PROBLEM DESCRIPTION — Return the number of lines below with "accessTokenLifetime" in them, and nothing else.

Records from a collection —

++++++++++++++++++++

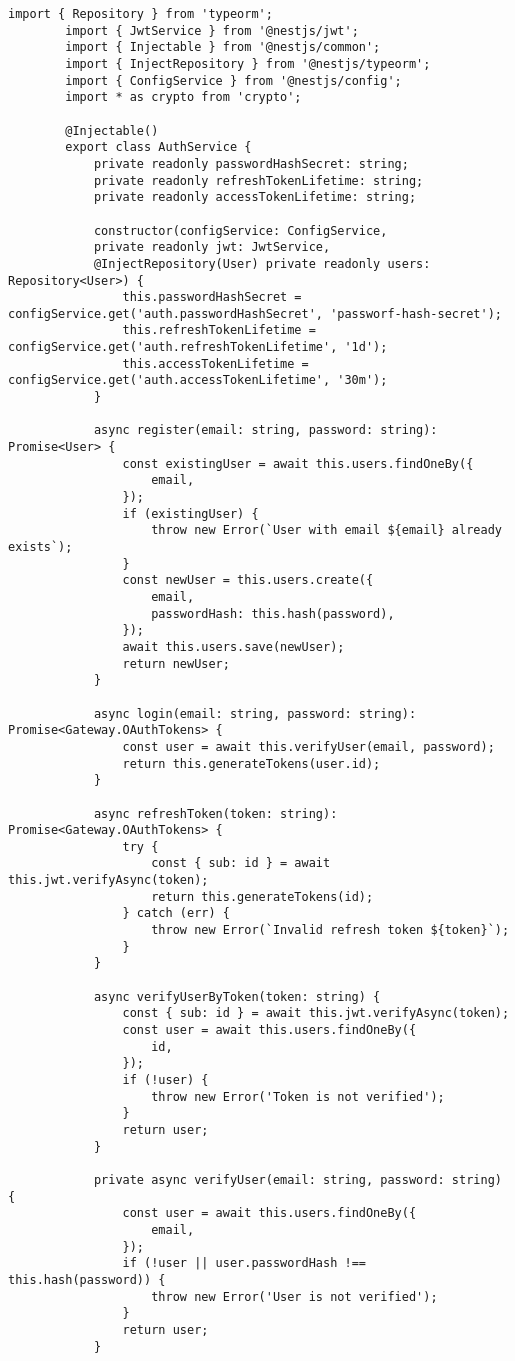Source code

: 	 \begin{lstlisting}[caption={auth.service.ts}]
	 	import { Repository } from 'typeorm';
	 	import { JwtService } from '@nestjs/jwt';
	 	import { Injectable } from '@nestjs/common';
	 	import { InjectRepository } from '@nestjs/typeorm';
	 	import { ConfigService } from '@nestjs/config';
	 	import * as crypto from 'crypto';
	 	
	 	@Injectable()
	 	export class AuthService {
	 		private readonly passwordHashSecret: string;    
	 		private readonly refreshTokenLifetime: string;
	 		private readonly accessTokenLifetime: string;
	 		
	 		constructor(configService: ConfigService,
	 		private readonly jwt: JwtService,
	 		@InjectRepository(User) private readonly users: Repository<User>) {
	 			this.passwordHashSecret = configService.get('auth.passwordHashSecret', 'passworf-hash-secret');
	 			this.refreshTokenLifetime = configService.get('auth.refreshTokenLifetime', '1d');
	 			this.accessTokenLifetime = configService.get('auth.accessTokenLifetime', '30m');
	 		}
	 		
	 		async register(email: string, password: string): Promise<User> {
	 			const existingUser = await this.users.findOneBy({
	 				email,
	 			});
	 			if (existingUser) {
	 				throw new Error(`User with email ${email} already exists`);
	 			}
	 			const newUser = this.users.create({
	 				email,
	 				passwordHash: this.hash(password),
	 			});
	 			await this.users.save(newUser);
	 			return newUser;
	 		}
	 		
	 		async login(email: string, password: string): Promise<Gateway.OAuthTokens> {
	 			const user = await this.verifyUser(email, password);
	 			return this.generateTokens(user.id);
	 		}
	 		
	 		async refreshToken(token: string): Promise<Gateway.OAuthTokens> {
	 			try {
	 				const { sub: id } = await this.jwt.verifyAsync(token);
	 				return this.generateTokens(id);
	 			} catch (err) {
	 				throw new Error(`Invalid refresh token ${token}`);
	 			}
	 		}
	 		
	 		async verifyUserByToken(token: string) {
	 			const { sub: id } = await this.jwt.verifyAsync(token);
	 			const user = await this.users.findOneBy({
	 				id,
	 			});
	 			if (!user) {
	 				throw new Error('Token is not verified');
	 			}
	 			return user;
	 		}
	 		
	 		private async verifyUser(email: string, password: string) {
	 			const user = await this.users.findOneBy({
	 				email,
	 			});
	 			if (!user || user.passwordHash !== this.hash(password)) {
	 				throw new Error('User is not verified');
	 			}
	 			return user;
	 		}
	 		

\end{lstlisting}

++++++++++++++++++++

SOLUTION — 2